Una terapia mirata per alcune forme di tumore del pancreas è questo il principale obiettivo di uno studio condotto dall’Istituto Nazionale Tumori Regina Elena pubblicato sulla rivista scientifica Cancer Research, che ha identificato, a livello preclinico, una nuova terapia mirata per un sottogruppo di pazienti affetti da tumore del pancreas con marcata dipendenza dall’oncogene K-Ras.

La ricerca, guidata da Luca Cardone, team leader dell’Unità di Immunologia e immunoterapia, ha mostrato che la decitabina, farmaco già in uso clinico per altre neoplasie, ha una potente azione antitumorale mirata per tumori del pancreas con specifiche caratteristiche.

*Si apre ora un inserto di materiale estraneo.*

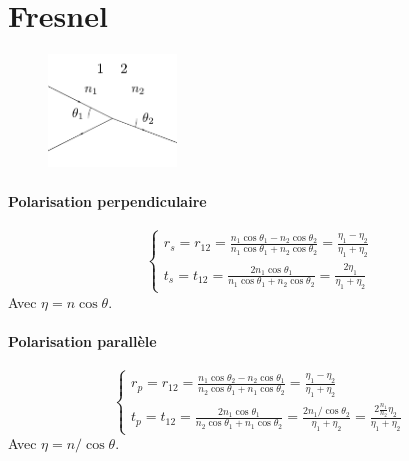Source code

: \documentclass[a4paper,english]{article}
\begin{document}
\section{Fresnel}


\begin{figure}[H]
	\centering
	\includegraphics[height=3cm]{Figures/fresnel.pdf}
\end{figure}

\paragraph{Polarisation perpendiculaire}
\begin{equation}
\left\{ \begin{array}{l}
r_s = r_{12} = \frac{n_1 \cos \theta_1 - n_2 \cos \theta_2}{n_1 \cos \theta_1 + n_2 \cos \theta_2} = \frac{\eta_1 - \eta_2}{\eta_1 + \eta_2} \\
t_s = t_{12} = \frac{2 n_1 \cos \theta_1}{n_1 \cos \theta_1 + n_2 \cos \theta_2} = \frac{2 \eta_1}{\eta_1 + \eta_2}
\end{array} \right.
\end{equation}
Avec $\eta = n \cos \theta$.

\paragraph{Polarisation parallèle}
\begin{equation}
\left\{ \begin{array}{l}
r_p = r_{12} = \frac{n_1 \cos \theta_2 - n_2 \cos \theta_1}{n_2 \cos \theta_1 + n_1 \cos \theta_2} = \frac{\eta_1 - \eta_2}{\eta_1 + \eta_2} \\
t_p = t_{12} = \frac{2 n_1 \cos \theta_1}{n_2 \cos \theta_1 + n_1 \cos \theta_2} = \frac{2 n_1 / \cos \theta_2}{\eta_1 + \eta_2} = \frac{2 \frac{n_1}{n_2} \eta_2}{\eta_1 + \eta_2}
\end{array} \right.
\end{equation}
Avec $\eta = n / \cos \theta$.
\end{document}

I pazienti selezionati con screening molecolare ne potrebbero beneficiare grazie a un approccio di riposizionamento di farmaci, il cosiddetto “drug repurposing”. Si calcola infatti che una percentuale compresa fra il 30% e il 50% dei casi di tumore al pancreas ha una dipendenza molecolare da K-Ras che può potenzialmente rispondere alla decitabina.

Il carcinoma del pancreas è una delle neoplasie a prognosi più severa e tra le più aggressive con un tasso di sopravvivenza a 5 anni dell’8%. Grazie a questo studio preclinico, si potranno avviare studi clinici con la decitabina, come singolo trattamento o in combinazione. “Investire nella ‘drug repurposing’ in oncologia – sottolinea Francesco Ripa di Meana, direttore generale dell’Ifo – è un’opportunità potenziata dall’utilizzo di big data e intelligenza artificiale”.

La ricerca è stata condotta in collaborazione con l’Anderson Cancer Center dell’Università del Texas, l’Istituto Telethon di genetica e Medician (Tigem) di Napoli e l’Università di Chieti.

“Oggi- evidenzia Gennaro Ciliberto, direttore scientifico dell’Ire – grazie anche alle collaborazioni nazionali e internazionali, si lavora su molti più dati e si velocizzano i risultati che consentono la rapida validazione di nuove indicazioni per farmaci già in uso ma con diversa indicazione terapeutica”.